By Pierre Jacquet

Chief Economist, Agence française de développement.

Pradeep Mehta is an Indian activist and intellectual who has contributed in an original way to the development of his country.

Born in 1948, he devoted his career to a rare form of engagement, in particular by founding, in 1983, a non-governmental organization (NGO) dedicated to consumer protection, CUTS International (Consumer Unity & Trust Society).

An anecdote shows the underlying idea for the creation of CUTS: some of the founders discovered that the matchboxes they used did not contain the indicated number of matches, so they decided to check whether this was a simple manufacturing defect or a systematic deficiency. Therefore, and after going through a number of obstacles, CUTS made it possible to lodge a complaint for dishonest practices.

CUTS thus defends the rights of the poorest and see this as a fundamental contribution to development. The Jaipur-headquartered CUTS has now four other offices in India, as well as representations in Zambia, in Kenya and in Geneva, and employs more than 85 people for a budget of 1,25 million dollars (885 000 euros).

According to the poverty reduction philosophy that moves CUTS, one of the keys to the empowerment of the poor is their access to information about the products, practices and policies implemented to improve their living conditions.

Hence, CUTS founders started by placarding a monthly newspaper on the walls of public places of villages of Rajasthan (in particular the post office, often the only federal institution represented) in order to inform the people about their rights.


Currently, CUTS and its founders are major actors of policy-making in India and acknowledged contributors in the debates around competition policy, trade policy and the World Trade Organization.

CUTS in particular created two international centres of excellence dedicated to the promotion of trade and sustainable development (1996), on the one hand, and to competition, investment and economic regulation (2003), on the other hand.

The NGO promotes competition policy as an engine of development outside of India, in particular in Africa, through a programme dedicated to international trade, where the world’s most reputed academics exchange views about the difficulties faced in the multilateral trade negotiations of the Doha Round.

At first sight, CUTS can be considered similar to consumer associations from industrialized countries , which play a crucial role as well in informing and defending consumers. Yet its focus is sometimes different.

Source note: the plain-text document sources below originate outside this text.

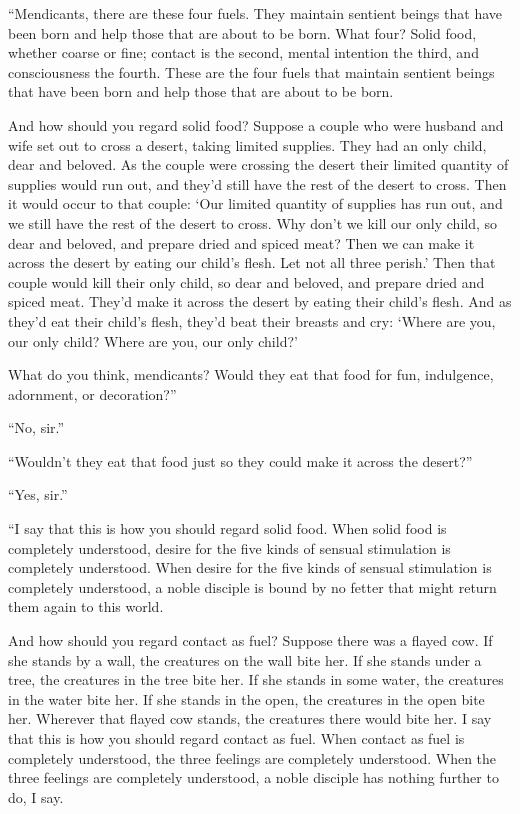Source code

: \documentclass[12pt,openany]{book}%
\begin{document}
“Mendicants, there are these four fuels. They maintain sentient beings that have been born and help those that are about to be born. What four? Solid food, whether coarse or fine; contact is the second, mental intention the third, and consciousness the fourth. These are the four fuels that maintain sentient beings that have been born and help those that are about to be born. 

And how should you regard solid food? Suppose a couple who were husband and wife set out to cross a desert, taking limited supplies. They had an only child, dear and beloved. As the couple were crossing the desert their limited quantity of supplies would run out, and they’d still have the rest of the desert to cross. Then it would occur to that couple: ‘Our limited quantity of supplies has run out, and we still have the rest of the desert to cross. Why don’t we kill our only child, so dear and beloved, and prepare dried and spiced meat? Then we can make it across the desert by eating our child’s flesh. Let not all three perish.’ Then that couple would kill their only child, so dear and beloved, and prepare dried and spiced meat. They’d make it across the desert by eating their child’s flesh. And as they’d eat their child’s flesh, they’d beat their breasts and cry: ‘Where are you, our only child? Where are you, our only child?’ 

What do you think, mendicants? Would they eat that food for fun, indulgence, adornment, or decoration?” 

“No, sir.” 

“Wouldn’t they eat that food just so they could make it across the desert?” 

“Yes, sir.” 

“I say that this is how you should regard solid food. When solid food is completely understood, desire for the five kinds of sensual stimulation is completely understood. When desire for the five kinds of sensual stimulation is completely understood, a noble disciple is bound by no fetter that might return them again to this world. 

And how should you regard contact as fuel? Suppose there was a flayed cow. If she stands by a wall, the creatures on the wall bite her. If she stands under a tree, the creatures in the tree bite her. If she stands in some water, the creatures in the water bite her. If she stands in the open, the creatures in the open bite her. Wherever that flayed cow stands, the creatures there would bite her. I say that this is how you should regard contact as fuel. When contact as fuel is completely understood, the three feelings are completely understood. When the three feelings are completely understood, a noble disciple has nothing further to do, I say. 
\end{document}
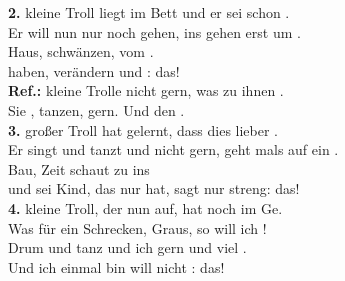 

\textbf{2.} kleine Troll liegt  im Bett und  er sei schon .\\
Er will nun nur noch  gehen, ins  gehen erst um .\\
Haus,  schwänzen,   vom .\\
 haben,  verändern und  :  das!\\
\textbf{Ref.:}  kleine Trolle  nicht gern, was  zu ihnen .\\
Sie , tanzen,  gern. Und  den  .\\[0.5em]
\textbf{3.}  großer Troll hat  gelernt, dass  dies lieber .\\
Er singt und tanzt und  nicht gern, geht mals auf ein .\\
Bau,  Zeit schaut  zu  ins  \\
und sei Kind, das  nur hat, sagt  nur  streng:  das!\\[0.5em]
\textbf{4.}  kleine Troll, der  nun auf, hat  noch im Ge.\\
Was für ein Schrecken,  Graus, so  will ich ! \\
Drum  und tanz und  ich gern und   viel . \\
Und  ich einmal  bin will  nicht :  das!

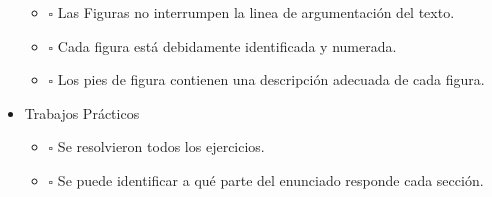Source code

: \documentclass[11pt]{article}
\begin{document}
\begin{itemize}
\begin{itemize}
\item $\square$ Las Figuras no interrumpen la linea de argumentación del texto.
\item $\square$ Cada figura está debidamente identificada y numerada.
\item $\square$ Los pies de figura contienen una descripción adecuada de cada figura.
\end{itemize}
\item Trabajos Prácticos
\begin{itemize}
\item $\square$ Se resolvieron todos los ejercicios.
\item $\square$ Se puede identificar a qué parte del enunciado responde cada sección.
\end{itemize}
\end{itemize}
\end{document}
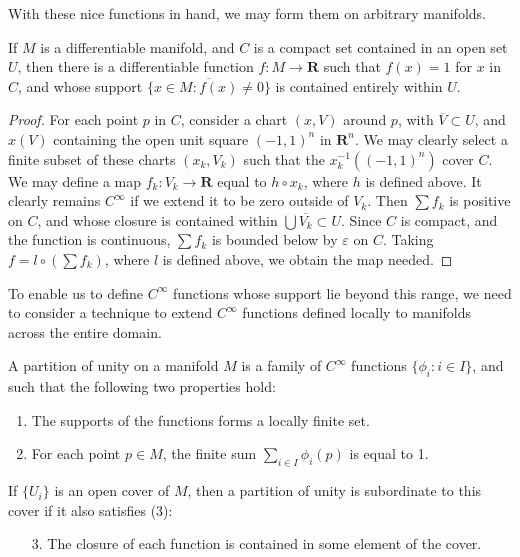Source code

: With these nice functions in hand, we may form them on arbitrary manifolds.

\begin{theorem}
    If $M$ is a differentiable manifold, and $C$ is a compact set contained in an open set $U$, then there is a differentiable function $f:M \to \mathbf{R}$ such that $f(x) = 1$ for $x$ in $C$, and whose support $\overline{\{ x \in M : f(x) \neq 0 \}}$ is contained entirely within $U$.
\end{theorem}
\begin{proof}
    For each point $p$ in $C$, consider a chart $(x,V)$ around $p$, with $\overline{V} \subset U$, and $x(V)$ containing the open unit square $(-1,1)^n$ in $\mathbf{R}^n$. We may clearly select a finite subset of these charts $(x_k,V_k)$ such that the $x_k^{-1}((-1,1)^n)$ cover $C$. We may define a map $f_k:V_k \to \mathbf{R}$ equal to $h \circ x_k$, where $h$ is defined above. It clearly remains $C^\infty$ if we extend it to be zero outside of $V_k$. Then $\sum f_k$ is positive on $C$, and whose closure is contained within $\bigcup \overline{V_k} \subset U$. Since $C$ is compact, and the function is continuous, $\sum f_k$ is bounded below by $\varepsilon$ on $C$. Taking $f = l \circ (\sum f_k)$, where $l$ is defined above, we obtain the map needed.
\end{proof}

To enable us to define $C^\infty$ functions whose support lie beyond this range, we need to consider a technique to extend $C^\infty$ functions defined locally to manifolds across the entire domain.

\begin{definition}
    A partition of unity on a manifold $M$ is a family of $C^\infty$ functions $\{ \phi_i : i \in I \}$, and such that the following two properties hold:
    \begin{enumerate}
        \item The supports of the functions forms a locally finite set.
        \item For each point $p \in M$, the finite sum $\sum_{i \in I} \phi_i(p)$ is equal to 1.
    \end{enumerate}
    If $\{ U_i \}$ is an open cover of $M$, then a partition of unity is subordinate to this cover if it also satisfies (3):
    \begin{enumerate}
        \item[3.] The closure of each function is contained in some element of the cover.
    \end{enumerate}
\end{definition}

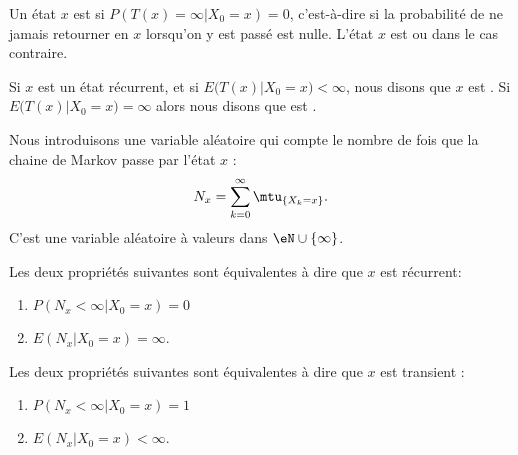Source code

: \begin{definition}\label{DefWknULk}
	Un état \( x\) est  si \( P(T(x)=\infty|X_0=x)=0\), c'est-à-dire si la probabilité de ne jamais retourner en \( x\) lorsqu'on y est passé est nulle. L'état \( x\) est  ou  dans le cas contraire.

	Si \( x\) est un état récurrent, et si \( E\big( T(x)|X_0=x \big)<\infty\), nous disons que \( x\) est . Si \( E\big( T(x)|X_0=x \big)=\infty\) alors nous disons que est .
\end{definition}

Nous introduisons une variable aléatoire qui compte le nombre de fois que la chaine de Markov passe par l'état \( x\) :
\begin{equation}    \label{EqDefNxmtuXkn}
	N_x=\sum_{k=0}^{\infty}\mtu_{\{ X_k=x\}}.
\end{equation}
C'est une variable aléatoire à valeurs dans \( \eN\cup\{ \infty \}\).

\begin{proposition} \label{PropEquivEPrecuequiv}
	Les deux propriétés suivantes sont équivalentes à dire que \( x\) est récurrent:
	\begin{enumerate}
		\item
		      \( P(N_x<\infty|X_0=x)=0\)
		\item
		      \( E(N_x|X_0=x)=\infty\).
	\end{enumerate}
	Les deux propriétés suivantes sont équivalentes à dire que \( x\) est transient :
	\begin{enumerate}
		\item   \label{ItemiMnGpD}
		      \( P(N_x<\infty|X_0=x)=1\)
		\item
		      \( E(N_x|X_0=x)<\infty\).
	\end{enumerate}
\end{proposition}

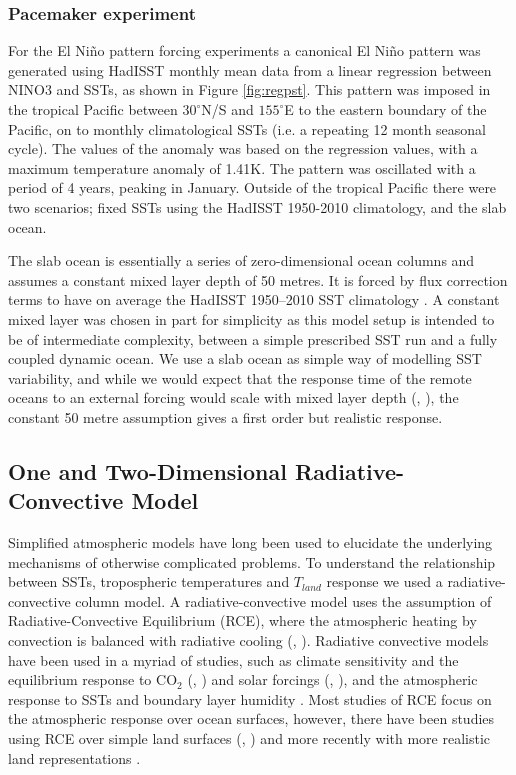 \subsubsection{Pacemaker experiment}\label{methods:pacemaker}
For the El Ni{\~n}o pattern forcing experiments a canonical El Ni{\~n}o pattern 
was generated using HadISST monthly mean data from a linear regression between 
NINO3 and SSTs, as shown in Figure \ref{fig:regpst}. This pattern was imposed in 
the tropical Pacific between $30^{\circ}$N/S and $155^{\circ}$E to the eastern 
boundary of the Pacific, on to monthly climatological SSTs (i.e. a repeating 12 
month seasonal cycle).  The values of the anomaly was based on the regression 
values, with a maximum temperature anomaly of 1.41K.  The pattern was oscillated 
with a period of 4 years, peaking in January.  Outside of the tropical Pacific 
there were two scenarios; fixed SSTs using the HadISST 1950-2010 climatology, 
and the slab ocean.  

The slab ocean is essentially a series of zero-dimensional ocean columns and 
assumes a constant mixed layer depth of 50 metres. It is forced by flux 
correction terms to have on average the HadISST 1950--2010 SST climatology 
\citep{Wang2014}. A constant mixed layer was chosen in part for simplicity as 
this model setup is intended to be of intermediate complexity, between a simple 
prescribed SST run and a fully coupled dynamic ocean. We use a slab ocean as 
simple way of modelling SST variability, and while we would expect that the 
response time of the remote oceans to an external forcing would scale with mixed 
layer depth (\citealt{Su2005a}, \citealt{Lintner2007}), the constant 50 metre 
assumption gives a first order but realistic response.  


\subsection{One and Two-Dimensional Radiative-Convective Model}
Simplified atmospheric models have long been used to elucidate the underlying 
mechanisms of otherwise complicated problems. To understand the relationship 
between SSTs, tropospheric temperatures and $T_{land}$ response we used a 
radiative-convective column model. A radiative-convective model uses the 
assumption of Radiative-Convective Equilibrium (RCE), where the atmospheric 
heating by convection is balanced with radiative cooling (\citet{Manabe1964}, 
\citet{Manabe1965}). Radiative convective models have been used in a myriad of 
studies, such as climate sensitivity and the equilibrium response to CO$_2$ 
(\citet{Manabe1975}, \citet{Augustsson1977}) and solar forcings 
(\citet{Wetherald1975}, \citet{Renno1994}), and the atmospheric response to SSTs 
and boundary layer humidity \citep{Ramsay2011}. Most studies of RCE focus on the 
atmospheric response over ocean surfaces, however, there have been studies using 
RCE over simple land surfaces (\citet{Renno1997}, \citet{Abbot2007}) and more 
recently with more realistic land representations \citep{Rochetin2014}.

Few other consumer organizations are thus committed to advocate competition law, trade liberalization and consumers’ access to imported products, thus associating the effectiveness of social policy to an effectively regulated, competitive economy. All things considered, the experience of CUTS clearly illustrates the role of civil society in designing effective economic policies in an emerging economy where poverty remains widespread.